Real-time OCT image denoising using a self-fusion neural network
Author(s) -
Jose J. Rico-Jimenez,
Dewei Hu,
Eric Tang,
Ipek Oguz,
Yuankai K. Tao
Publication year - 2022
Publication title -
biomedical optics express
Language(s) - Uncategorized
Resource type - Journals
SCImago Journal Rank - 1.362
H-Index - 86
ISSN - 2156-7085
DOI - 10.1364/boe.451029
Subject(s) - computer science , artificial intelligence , computer vision , frame rate , image quality , optical coherence tomography , image fusion , noise reduction , speckle noise , offset (computer science) , frame (networking) , convolutional neural network , noise (video) , speckle pattern , image (mathematics) , optics , telecommunications , physics , programming language
Optical coherence tomography (OCT) has become the gold standard for ophthalmic diagnostic imaging. However, clinical OCT image-quality is highly variable and limited visualization can introduce errors in the quantitative analysis of anatomic and pathologic features-of-interest. Frame-averaging is a standard method for improving image-quality, however, frame-averaging in the presence of bulk-motion can degrade lateral resolution and prolongs total acquisition time.

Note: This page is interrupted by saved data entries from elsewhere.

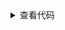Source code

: <Tabs/>
<details>
<summary>查看代码</summary>

```vue
<template>
  <y-tabs value="1">
    <y-tab-pane name="结算" tab="1">结算</y-tab-pane>
    <y-tab-pane name="工单" tab="2">工单</y-tab-pane>
  </y-tabs>
</template>
```

</details>
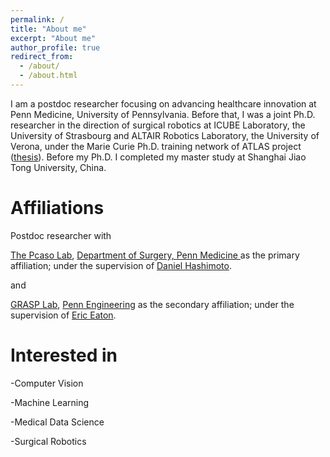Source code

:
 ```yaml
---
permalink: /
title: "About me"
excerpt: "About me"
author_profile: true
redirect_from: 
  - /about/
  - /about.html
---
```


I am a postdoc researcher focusing on advancing healthcare innovation at Penn Medicine, University of Pennsylvania. Before that, I was a joint Ph.D. researcher in the direction of surgical robotics at ICUBE Laboratory, the University of Strasbourg and ALTAIR Robotics Laboratory, the University of Verona, under the Marie Curie Ph.D. training network of ATLAS project ([thesis](https://raw.githubusercontent.com/liaoguiqiu/liaoguiqiu.github.io/master/files/LIAO_Guiqiu_2023_ED269_B.pdf)). Before my Ph.D. I completed my master study at Shanghai Jiao Tong University, China.

Affiliations
======
Postdoc researcher with 

[The Pcaso Lab](https://www.med.upenn.edu/pcaso/), [Department of Surgery, Penn Medicine ](https://www.pennmedicine.org/for-patients-and-visitors/penn-medicine-locations/hospital-of-the-university-of-pennsylvania) as the primary affiliation; under the supervision of [Daniel Hashimoto](https://www.pennmedicine.org/providers/profile/daniel-hashimoto).

and

[GRASP Lab](https://www.grasp.upenn.edu/), [Penn Engineering](https://www.seas.upenn.edu/) as the secondary affiliation; under the supervision of [Eric Eaton](https://scholar.google.com/citations?user=QIZWnnQAAAAJ&hl=en).

Interested in
======
-Computer Vision

-Machine Learning

-Medical Data Science

-Surgical Robotics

We recently introduced a method called self-fusion, which reduces speckle noise and enhances OCT signal-to-noise ratio (SNR) by using similarity between from adjacent frames and is more robust to motion-artifacts than frame-averaging. However, since self-fusion is based on deformable registration, it is computationally expensive. In this study a convolutional neural network was implemented to offset the computational overhead of self-fusion and perform OCT denoising in real-time. The self-fusion network was pretrained to fuse 3 frames to achieve near video-rate frame-rates. Our results showed a clear gain in peak SNR in the self-fused images over both the raw and frame-averaged OCT B-scans. This approach delivers a fast and robust OCT denoising alternative to frame-averaging without the need for repeated image acquisition. Real-time self-fusion image enhancement will enable improved localization of OCT field-of-view relative to features-of-interest and improved sensitivity for anatomic features of disease.